Un territoire partagé
Un texte de Anthoni Barbe
Paru dans le numéro Automne/Fall 2025
Publié le : 2 septembre 2025
Dernière mise à jour : 2 septembre 2025
La nature profite à tout le monde et trop souvent, elle n’est accessible qu’à ceux qui peuvent se la payer en achetant un terrain ou en payant des droits d’accès dès qu’on veut marcher sur une montagne.
À qui appartient la terre sur laquelle nous vivons ? À cette question, la plupart répondront sûrement : la terre appartient aux propriétaires des lots. D’autres, plus philosophes, pourraient rétorquer que la terre n’est qu’empruntée par chaque génération qui l’habite. D’autres pourraient aussi dire qu’il s’agit de la terre des Abénaquis.

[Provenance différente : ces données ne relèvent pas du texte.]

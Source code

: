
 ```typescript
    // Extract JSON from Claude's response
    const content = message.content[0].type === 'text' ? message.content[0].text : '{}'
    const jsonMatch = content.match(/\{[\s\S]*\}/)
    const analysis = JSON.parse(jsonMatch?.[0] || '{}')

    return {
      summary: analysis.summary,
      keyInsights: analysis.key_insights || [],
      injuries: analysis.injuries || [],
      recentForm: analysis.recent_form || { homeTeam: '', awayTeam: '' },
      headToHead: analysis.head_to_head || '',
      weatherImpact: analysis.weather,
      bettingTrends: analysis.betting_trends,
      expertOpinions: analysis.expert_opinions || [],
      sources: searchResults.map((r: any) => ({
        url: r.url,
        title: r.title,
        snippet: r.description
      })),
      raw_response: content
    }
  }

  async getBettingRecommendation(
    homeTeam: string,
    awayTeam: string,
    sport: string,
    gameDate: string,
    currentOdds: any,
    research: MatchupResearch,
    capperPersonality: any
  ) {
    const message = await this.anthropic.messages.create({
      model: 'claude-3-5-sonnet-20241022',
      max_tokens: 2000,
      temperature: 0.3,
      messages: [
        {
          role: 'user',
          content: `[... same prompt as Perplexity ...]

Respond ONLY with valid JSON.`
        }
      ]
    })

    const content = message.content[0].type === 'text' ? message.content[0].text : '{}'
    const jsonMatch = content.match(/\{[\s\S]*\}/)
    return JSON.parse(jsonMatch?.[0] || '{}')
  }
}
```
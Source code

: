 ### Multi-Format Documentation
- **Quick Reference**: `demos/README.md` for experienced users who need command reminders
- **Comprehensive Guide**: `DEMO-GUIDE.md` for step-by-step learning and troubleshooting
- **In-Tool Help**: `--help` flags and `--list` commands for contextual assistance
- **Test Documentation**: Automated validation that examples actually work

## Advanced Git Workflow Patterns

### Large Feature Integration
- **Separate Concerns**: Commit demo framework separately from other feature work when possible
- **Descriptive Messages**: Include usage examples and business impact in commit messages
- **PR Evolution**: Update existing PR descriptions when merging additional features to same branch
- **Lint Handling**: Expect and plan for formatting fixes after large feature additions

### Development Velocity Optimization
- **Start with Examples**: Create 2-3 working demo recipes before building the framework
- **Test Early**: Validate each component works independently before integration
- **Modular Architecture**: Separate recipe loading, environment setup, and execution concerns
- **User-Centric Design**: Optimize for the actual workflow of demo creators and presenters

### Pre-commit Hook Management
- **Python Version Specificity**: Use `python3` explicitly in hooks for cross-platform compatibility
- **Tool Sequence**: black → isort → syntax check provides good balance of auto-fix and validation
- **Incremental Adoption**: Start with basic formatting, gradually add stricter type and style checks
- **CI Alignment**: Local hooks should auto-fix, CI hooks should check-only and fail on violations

Un héritage lourd de conséquences
En effet, le régime de propriété des terres dans les Cantons-de-l’Est s’est implanté avec le régime colonial britannique. L’Empire britannique a imposé des régimes similaires par conquête un peu partout sur la Terre et ils avaient la fâcheuse tendance à n’avoir que très peu de considération pour les populations présentes sur ces territoires.
Ici dans les Cantons, aucun traité n’a été signé avec les Abénaquis pour l’usage de ces terres et rien n’a été prévu dans le système légal pour qu’ils puissent accéder à ce qu’ils peuvent légitimement appeler leur territoire. Au contraire, la présence de leurs campements le long des rivières a souvent été vue comme une nuisance dans le passé.
Un territoire partagé par nature
Avant les Abénaquis, des écosystèmes complexes couvraient déjà le territoire et eux non plus n’ont pas beaucoup de poids dans le système légal actuel. Leur présence n’est encore que trop rarement reconnue. Même les lacs et les rivières sont difficiles d’accès malgré leur caractère public.
Il semble que notre système légal a oublié de prendre en compte que le territoire est toujours partagé et doit pouvoir en être ainsi. On ne peut pas changer le passé, mais cela ne veut pas dire qu’il faut vivre pour toujours avec les inégalités qu’il a engendrées.
L’exemple écossais
L’Écosse est un autre de ces endroits sur terre où le régime britannique n’a pas été particulièrement tendre avec la population locale dans les derniers siècles. Le résultat en était que l’Écosse quasiment au complet est détenue par quelques centaines de multimillionnaires (dont environ la moitié sont Anglais). Quand le peuple écossais a retrouvé une souveraineté toute relative au début des années 2000, il a décidé de corriger cette erreur historique.
L’Écosse a ainsi adopté une loi protégeant le droit de circuler sur le territoire (right to roam). Cela inclut le droit de séjourner pour de courtes périodes, sans véhicule motorisé et loin de la cour des maisons, sur tout le territoire national. Le tout vient avec un code d’éthique pour les usagers qui prévoit des sanctions sévères pour les contrevenants.
Un pas nécessaire
On parle beaucoup de réconciliation avec les autochtones, mais force est de constater que cela ne mène qu’à très peu d’actions concrètes. Il y a très longtemps, les Abénaquis ont accepté dans la paix de partager leur terre avec les colons de la Nouvelle-France. Il serait peut-être temps qu’on accepte à nouveau de partager la terre avec eux dans la paix.
Puis, pourquoi ne pas partager aussi la terre avec ceux qui n’ont pas les moyens de se la payer pour y avoir droit ? La nature profite à tout le monde et trop souvent, elle n’est accessible qu’à ceux qui peuvent se la payer en achetant un terrain ou en payant des droits d’accès dès qu’on veut marcher sur une montagne. Le droit de propriété est certes important, mais quand il est trop absolu, il limite aussi parfois l’épanouissement des communautés.
Pour combattre les inégalités héritées des institutions impérialistes des siècles passés, il y a des changements légaux à faire, mais aussi des mentalités à changer. N’hésitez pas à en parler avec vos représentants locaux, cela fait toujours des discussions très intéressantes et c’est comme ça que les mentalités évoluent.